*** Data extract ***

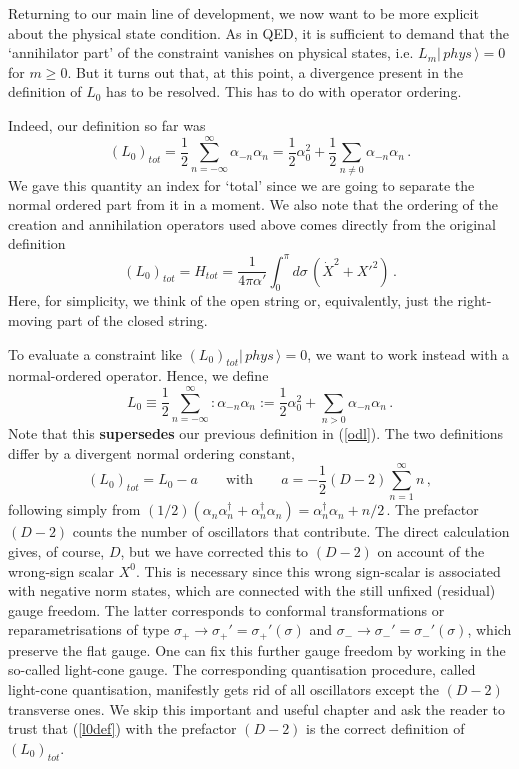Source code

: \documentclass[12pt]{article}
\newcommand{\be}{\begin{equation}}
\newcommand{\ee}{\end{equation}}
\numberwithin{equation}{section}
\begin{document}
Returning to our main line of development, we now want to be more explicit about the physical state condition. As in QED, it is sufficient to demand that the `annihilator part' of the constraint vanishes on physical states, i.e. $L_m|\,phys\,\rangle=0$ for $m\ge 0$. But it turns out that, at this point, a divergence present in the definition of $L_0$ has to be resolved. This has to do with operator ordering.

Indeed, our definition so far was 
\be
(L_0)_{tot} = \frac{1}{2}\sum_{n=-\infty}^\infty \alpha_{-n}\alpha_n=
\frac{1}{2}\alpha_0^2+\frac{1}{2}\sum_{n \neq 0} \alpha_{-n}\alpha_n\,.
\ee
We gave this quantity an index for `total' since we are going to separate the normal ordered part from it in a moment. We also note that the ordering of the creation and annihilation operators used above comes directly from the original definition 
\be
(L_0)_{tot}=H_{tot}=\frac{1}{4\pi\alpha'}\int_0^\pi d\sigma\,(\dot{X}^2+X'^2)\,.
\ee
Here, for simplicity, we think of the open string or, equivalently, just the right-moving part of the closed string.

To evaluate a constraint like $(L_0)_{tot}|\,phys\,\rangle=0$, we want to work instead with a normal-ordered operator. Hence, we define
\be
L_0\equiv \frac{1}{2}\sum_{n=-\infty}^\infty:\alpha_{-n}\alpha_n:=\frac{1}{2}\alpha_0^2 +\sum_{n>0}\alpha_{-n}\alpha_n\,.
\ee
Note that this {\bf supersedes} our previous definition in (\ref{odl}). The two definitions differ by a divergent normal ordering constant,
\be
(L_{0})_{tot}=L_0-a\qquad \mbox{with} \qquad a=-\frac{1}{2}(D-2) \sum_{n=1}^\infty n\,,\label{l0def}
\ee
following simply from $(1/2)(\alpha_n\alpha_n^\dagger+\alpha_n^\dagger \alpha_n)=\alpha_n^\dagger \alpha_n+n/2$\,. The prefactor $(D-2)$ counts the number of oscillators that contribute. The direct calculation gives, of course, $D$, but we have corrected this to $(D-2)$ on account of the wrong-sign scalar $X^0$. This is necessary since this wrong sign-scalar is associated with negative norm states, which are connected with the still unfixed (residual) gauge freedom. The latter corresponds to conformal transformations or reparametrisations of type $\sigma_+\to \sigma_+'=\sigma_+'(\sigma)$ and $\sigma_-\to \sigma_-'=\sigma_-'(\sigma)$, which preserve the flat gauge. One can fix this further gauge freedom by working in the so-called light-cone gauge. The corresponding quantisation procedure, called light-cone quantisation, manifestly gets rid of all oscillators except the $(D-2)$ transverse ones. We skip this important and useful chapter and ask the reader to trust that (\ref{l0def}) with the prefactor $(D-2)$ is the correct definition of $(L_0)_{tot}$.
\end{document}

*** End of Data extract ***

**Activity:** The answer must be a single number: how many lines above contain the word "begin".

**Task output:** 2